Only one stretch of the data is wanted: the line containing "- Add/Edit/Delete customers", the line containing "- POST /sign-up: Sign up a new user", and every line between them, copied exactly.
------------------------
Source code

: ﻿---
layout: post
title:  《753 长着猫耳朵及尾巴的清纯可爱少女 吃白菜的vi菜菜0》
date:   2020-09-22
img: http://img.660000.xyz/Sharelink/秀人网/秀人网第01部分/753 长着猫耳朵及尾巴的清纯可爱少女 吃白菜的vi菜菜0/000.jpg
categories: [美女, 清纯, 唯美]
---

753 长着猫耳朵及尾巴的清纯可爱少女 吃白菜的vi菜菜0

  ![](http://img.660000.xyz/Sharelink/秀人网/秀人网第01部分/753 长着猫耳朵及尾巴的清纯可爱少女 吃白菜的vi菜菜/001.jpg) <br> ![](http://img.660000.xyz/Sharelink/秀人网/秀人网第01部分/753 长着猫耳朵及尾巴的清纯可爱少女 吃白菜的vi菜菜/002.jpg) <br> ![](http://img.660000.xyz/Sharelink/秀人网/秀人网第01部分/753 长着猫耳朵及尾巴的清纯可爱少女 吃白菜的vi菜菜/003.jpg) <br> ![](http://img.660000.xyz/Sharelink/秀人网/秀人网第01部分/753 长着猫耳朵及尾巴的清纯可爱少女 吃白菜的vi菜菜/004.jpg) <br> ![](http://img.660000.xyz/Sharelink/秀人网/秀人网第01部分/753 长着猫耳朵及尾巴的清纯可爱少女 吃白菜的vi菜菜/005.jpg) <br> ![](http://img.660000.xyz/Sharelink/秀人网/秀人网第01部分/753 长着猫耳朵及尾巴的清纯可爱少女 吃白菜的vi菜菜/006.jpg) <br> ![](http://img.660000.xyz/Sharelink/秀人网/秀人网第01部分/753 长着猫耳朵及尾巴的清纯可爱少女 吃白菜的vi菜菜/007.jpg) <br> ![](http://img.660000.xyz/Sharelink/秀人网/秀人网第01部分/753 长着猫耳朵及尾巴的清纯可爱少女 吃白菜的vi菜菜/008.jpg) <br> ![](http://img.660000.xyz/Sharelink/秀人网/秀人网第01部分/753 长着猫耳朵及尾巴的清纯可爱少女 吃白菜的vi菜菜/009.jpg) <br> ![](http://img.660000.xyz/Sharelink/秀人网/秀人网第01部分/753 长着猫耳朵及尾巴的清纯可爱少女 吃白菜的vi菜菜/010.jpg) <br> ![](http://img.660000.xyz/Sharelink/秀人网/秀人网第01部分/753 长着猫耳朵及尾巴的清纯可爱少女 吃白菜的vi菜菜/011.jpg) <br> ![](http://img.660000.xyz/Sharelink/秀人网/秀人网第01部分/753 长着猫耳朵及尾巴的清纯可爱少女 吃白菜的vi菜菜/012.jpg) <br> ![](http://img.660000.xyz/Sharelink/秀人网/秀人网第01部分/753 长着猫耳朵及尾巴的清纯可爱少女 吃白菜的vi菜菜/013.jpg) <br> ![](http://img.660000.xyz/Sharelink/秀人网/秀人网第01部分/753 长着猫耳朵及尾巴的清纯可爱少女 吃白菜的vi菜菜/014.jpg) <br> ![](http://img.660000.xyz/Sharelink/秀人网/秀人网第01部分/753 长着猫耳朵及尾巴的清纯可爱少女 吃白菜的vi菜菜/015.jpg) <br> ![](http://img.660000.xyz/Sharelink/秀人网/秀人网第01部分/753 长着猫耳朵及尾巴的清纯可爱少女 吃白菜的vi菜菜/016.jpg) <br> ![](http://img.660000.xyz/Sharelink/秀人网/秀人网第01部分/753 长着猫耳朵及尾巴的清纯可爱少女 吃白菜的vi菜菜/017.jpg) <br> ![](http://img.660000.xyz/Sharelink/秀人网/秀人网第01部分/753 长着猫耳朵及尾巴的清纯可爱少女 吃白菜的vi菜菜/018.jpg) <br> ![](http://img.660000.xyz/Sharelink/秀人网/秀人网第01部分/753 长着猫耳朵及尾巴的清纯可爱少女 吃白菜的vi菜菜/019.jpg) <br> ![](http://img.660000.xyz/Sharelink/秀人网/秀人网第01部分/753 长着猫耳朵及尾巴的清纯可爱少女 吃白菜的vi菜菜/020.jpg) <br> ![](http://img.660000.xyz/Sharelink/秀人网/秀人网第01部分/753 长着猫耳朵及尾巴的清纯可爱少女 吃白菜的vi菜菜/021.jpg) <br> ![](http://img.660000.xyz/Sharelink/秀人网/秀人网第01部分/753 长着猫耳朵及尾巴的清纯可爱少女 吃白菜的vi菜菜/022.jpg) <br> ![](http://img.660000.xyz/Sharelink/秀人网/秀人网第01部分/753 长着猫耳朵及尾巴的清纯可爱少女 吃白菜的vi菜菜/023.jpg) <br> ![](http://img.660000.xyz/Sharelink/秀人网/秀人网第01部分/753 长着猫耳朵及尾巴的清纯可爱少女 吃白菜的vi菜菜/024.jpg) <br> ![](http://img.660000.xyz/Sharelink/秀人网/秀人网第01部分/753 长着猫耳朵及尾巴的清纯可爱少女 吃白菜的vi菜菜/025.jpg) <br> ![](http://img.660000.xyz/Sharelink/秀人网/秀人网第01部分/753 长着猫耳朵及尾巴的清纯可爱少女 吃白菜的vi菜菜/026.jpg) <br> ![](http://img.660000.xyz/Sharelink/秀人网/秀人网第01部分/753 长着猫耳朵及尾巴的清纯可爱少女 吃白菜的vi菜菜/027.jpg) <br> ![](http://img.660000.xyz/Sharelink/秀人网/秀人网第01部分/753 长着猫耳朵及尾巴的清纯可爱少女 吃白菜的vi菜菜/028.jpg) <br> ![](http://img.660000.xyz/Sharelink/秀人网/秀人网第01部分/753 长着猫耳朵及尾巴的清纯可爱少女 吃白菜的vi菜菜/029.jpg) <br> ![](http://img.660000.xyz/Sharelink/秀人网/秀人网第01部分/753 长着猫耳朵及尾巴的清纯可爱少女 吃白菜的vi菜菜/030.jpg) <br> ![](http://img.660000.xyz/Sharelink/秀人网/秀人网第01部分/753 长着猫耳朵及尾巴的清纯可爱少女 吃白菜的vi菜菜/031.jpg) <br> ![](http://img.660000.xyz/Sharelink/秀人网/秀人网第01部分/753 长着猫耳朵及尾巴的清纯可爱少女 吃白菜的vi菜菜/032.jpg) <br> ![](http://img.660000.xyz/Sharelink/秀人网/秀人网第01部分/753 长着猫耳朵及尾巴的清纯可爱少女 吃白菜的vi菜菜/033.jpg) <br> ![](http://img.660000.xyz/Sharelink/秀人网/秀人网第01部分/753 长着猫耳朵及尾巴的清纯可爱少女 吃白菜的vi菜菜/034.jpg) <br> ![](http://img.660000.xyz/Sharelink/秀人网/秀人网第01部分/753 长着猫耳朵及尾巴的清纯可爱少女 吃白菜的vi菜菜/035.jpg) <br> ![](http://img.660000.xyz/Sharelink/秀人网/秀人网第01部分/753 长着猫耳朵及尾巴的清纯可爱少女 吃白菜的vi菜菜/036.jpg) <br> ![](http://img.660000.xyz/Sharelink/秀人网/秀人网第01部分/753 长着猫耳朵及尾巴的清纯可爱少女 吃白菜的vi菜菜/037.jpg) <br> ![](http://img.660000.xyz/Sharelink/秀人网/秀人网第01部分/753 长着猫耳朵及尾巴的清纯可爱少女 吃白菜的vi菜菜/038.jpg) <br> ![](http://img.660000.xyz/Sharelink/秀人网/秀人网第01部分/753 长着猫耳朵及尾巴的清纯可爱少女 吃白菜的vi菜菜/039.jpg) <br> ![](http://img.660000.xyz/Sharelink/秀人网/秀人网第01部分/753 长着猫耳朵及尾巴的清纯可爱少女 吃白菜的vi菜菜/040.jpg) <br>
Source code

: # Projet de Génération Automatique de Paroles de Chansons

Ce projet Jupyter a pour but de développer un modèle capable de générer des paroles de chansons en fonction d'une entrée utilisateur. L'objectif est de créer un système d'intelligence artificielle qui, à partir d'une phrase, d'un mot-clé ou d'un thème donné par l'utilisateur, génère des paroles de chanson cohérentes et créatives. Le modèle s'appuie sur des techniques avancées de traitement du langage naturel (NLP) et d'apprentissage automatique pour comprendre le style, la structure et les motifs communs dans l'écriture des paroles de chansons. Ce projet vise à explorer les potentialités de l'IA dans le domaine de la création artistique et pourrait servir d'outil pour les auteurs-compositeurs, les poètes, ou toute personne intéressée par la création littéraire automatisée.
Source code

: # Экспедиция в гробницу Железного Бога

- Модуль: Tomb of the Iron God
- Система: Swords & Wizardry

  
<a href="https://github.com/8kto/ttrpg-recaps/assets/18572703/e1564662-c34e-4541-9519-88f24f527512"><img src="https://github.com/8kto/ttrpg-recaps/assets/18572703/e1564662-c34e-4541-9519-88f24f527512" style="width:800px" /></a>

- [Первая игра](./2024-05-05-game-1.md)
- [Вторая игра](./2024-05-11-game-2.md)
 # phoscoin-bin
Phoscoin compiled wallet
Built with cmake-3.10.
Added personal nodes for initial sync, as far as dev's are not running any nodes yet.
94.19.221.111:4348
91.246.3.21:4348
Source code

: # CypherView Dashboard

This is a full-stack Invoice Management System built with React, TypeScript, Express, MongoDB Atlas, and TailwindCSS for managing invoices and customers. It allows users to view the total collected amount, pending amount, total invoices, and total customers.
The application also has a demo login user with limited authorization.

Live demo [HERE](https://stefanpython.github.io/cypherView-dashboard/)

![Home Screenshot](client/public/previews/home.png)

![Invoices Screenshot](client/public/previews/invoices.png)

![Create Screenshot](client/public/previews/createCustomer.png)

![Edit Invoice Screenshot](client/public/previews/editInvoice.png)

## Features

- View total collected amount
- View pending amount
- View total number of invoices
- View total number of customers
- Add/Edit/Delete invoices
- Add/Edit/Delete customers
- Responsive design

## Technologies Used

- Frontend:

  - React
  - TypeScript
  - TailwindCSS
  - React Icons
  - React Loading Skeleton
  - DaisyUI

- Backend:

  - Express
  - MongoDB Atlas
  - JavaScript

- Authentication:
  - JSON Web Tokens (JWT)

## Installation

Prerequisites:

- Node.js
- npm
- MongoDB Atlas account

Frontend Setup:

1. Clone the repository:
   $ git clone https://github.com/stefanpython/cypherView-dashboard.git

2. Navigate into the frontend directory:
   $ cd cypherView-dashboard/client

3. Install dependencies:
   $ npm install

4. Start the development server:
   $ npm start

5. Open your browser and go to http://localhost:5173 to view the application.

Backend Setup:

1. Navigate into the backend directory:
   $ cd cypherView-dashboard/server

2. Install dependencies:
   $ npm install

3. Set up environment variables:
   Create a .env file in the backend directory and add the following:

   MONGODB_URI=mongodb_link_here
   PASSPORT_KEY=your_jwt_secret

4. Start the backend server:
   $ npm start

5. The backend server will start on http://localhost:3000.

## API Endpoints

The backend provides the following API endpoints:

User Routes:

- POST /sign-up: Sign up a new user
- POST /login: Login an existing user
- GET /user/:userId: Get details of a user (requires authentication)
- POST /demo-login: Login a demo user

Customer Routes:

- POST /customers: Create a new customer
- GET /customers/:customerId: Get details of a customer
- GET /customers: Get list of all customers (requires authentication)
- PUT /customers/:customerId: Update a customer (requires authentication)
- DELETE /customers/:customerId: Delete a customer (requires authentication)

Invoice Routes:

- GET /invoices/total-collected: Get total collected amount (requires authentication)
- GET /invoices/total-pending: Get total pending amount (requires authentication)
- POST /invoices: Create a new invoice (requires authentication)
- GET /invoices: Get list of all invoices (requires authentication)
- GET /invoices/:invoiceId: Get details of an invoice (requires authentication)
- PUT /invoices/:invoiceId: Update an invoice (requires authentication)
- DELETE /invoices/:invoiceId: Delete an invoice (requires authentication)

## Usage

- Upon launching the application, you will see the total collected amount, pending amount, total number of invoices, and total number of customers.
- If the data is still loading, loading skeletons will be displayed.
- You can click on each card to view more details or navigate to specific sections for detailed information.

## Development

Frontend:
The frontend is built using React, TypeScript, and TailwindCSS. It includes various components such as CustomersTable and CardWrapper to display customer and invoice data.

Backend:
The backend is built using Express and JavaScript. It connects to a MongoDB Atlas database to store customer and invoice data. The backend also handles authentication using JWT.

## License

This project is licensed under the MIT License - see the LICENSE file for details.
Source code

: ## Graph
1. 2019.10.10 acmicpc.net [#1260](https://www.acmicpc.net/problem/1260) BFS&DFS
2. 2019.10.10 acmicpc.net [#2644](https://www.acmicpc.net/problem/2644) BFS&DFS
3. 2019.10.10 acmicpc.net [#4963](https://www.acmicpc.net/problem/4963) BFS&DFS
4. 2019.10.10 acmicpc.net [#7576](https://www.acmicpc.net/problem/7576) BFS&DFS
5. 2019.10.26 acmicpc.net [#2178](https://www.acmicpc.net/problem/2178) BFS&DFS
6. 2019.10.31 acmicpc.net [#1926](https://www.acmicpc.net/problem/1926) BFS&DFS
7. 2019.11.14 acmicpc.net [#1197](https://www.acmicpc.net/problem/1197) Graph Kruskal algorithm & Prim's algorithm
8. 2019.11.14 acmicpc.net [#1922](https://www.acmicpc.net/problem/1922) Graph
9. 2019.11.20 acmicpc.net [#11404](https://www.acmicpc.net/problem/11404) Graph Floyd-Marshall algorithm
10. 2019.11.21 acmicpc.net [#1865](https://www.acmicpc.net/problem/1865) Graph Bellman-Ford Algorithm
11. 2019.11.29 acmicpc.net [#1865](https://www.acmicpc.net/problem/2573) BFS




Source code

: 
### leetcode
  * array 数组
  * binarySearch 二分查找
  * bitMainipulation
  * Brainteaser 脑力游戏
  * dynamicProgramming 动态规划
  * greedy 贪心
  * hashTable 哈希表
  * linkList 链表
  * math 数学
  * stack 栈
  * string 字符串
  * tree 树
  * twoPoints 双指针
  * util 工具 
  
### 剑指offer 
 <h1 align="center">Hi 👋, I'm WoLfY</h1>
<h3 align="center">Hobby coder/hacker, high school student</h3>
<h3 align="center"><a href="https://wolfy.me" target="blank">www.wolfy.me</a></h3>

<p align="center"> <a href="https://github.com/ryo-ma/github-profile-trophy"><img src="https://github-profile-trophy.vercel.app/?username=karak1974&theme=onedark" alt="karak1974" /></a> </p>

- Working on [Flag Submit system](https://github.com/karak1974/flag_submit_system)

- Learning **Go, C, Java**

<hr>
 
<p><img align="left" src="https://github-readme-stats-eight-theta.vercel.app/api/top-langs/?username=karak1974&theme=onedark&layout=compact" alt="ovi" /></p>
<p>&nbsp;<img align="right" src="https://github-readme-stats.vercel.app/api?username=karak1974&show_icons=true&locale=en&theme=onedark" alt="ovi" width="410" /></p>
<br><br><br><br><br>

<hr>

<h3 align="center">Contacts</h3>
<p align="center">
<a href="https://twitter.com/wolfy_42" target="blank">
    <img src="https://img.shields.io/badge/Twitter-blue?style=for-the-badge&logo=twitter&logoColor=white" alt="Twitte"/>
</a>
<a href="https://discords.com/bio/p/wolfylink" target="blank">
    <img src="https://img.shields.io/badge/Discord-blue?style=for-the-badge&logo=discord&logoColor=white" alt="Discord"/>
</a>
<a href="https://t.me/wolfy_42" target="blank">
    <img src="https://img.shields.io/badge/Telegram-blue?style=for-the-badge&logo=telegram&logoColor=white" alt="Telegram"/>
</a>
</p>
------------------------
Solution to this task »
- Add/Edit/Delete customers
- Responsive design

## Technologies Used

- Frontend:

  - React
  - TypeScript
  - TailwindCSS
  - React Icons
  - React Loading Skeleton
  - DaisyUI

- Backend:

  - Express
  - MongoDB Atlas
  - JavaScript

- Authentication:
  - JSON Web Tokens (JWT)

## Installation

Prerequisites:

- Node.js
- npm
- MongoDB Atlas account

Frontend Setup:

1. Clone the repository:
   $ git clone https://github.com/stefanpython/cypherView-dashboard.git

2. Navigate into the frontend directory:
   $ cd cypherView-dashboard/client

3. Install dependencies:
   $ npm install

4. Start the development server:
   $ npm start

5. Open your browser and go to http://localhost:5173 to view the application.

Backend Setup:

1. Navigate into the backend directory:
   $ cd cypherView-dashboard/server

2. Install dependencies:
   $ npm install

3. Set up environment variables:
   Create a .env file in the backend directory and add the following:

   MONGODB_URI=mongodb_link_here
   PASSPORT_KEY=your_jwt_secret

4. Start the backend server:
   $ npm start

5. The backend server will start on http://localhost:3000.

## API Endpoints

The backend provides the following API endpoints:

User Routes:

- POST /sign-up: Sign up a new user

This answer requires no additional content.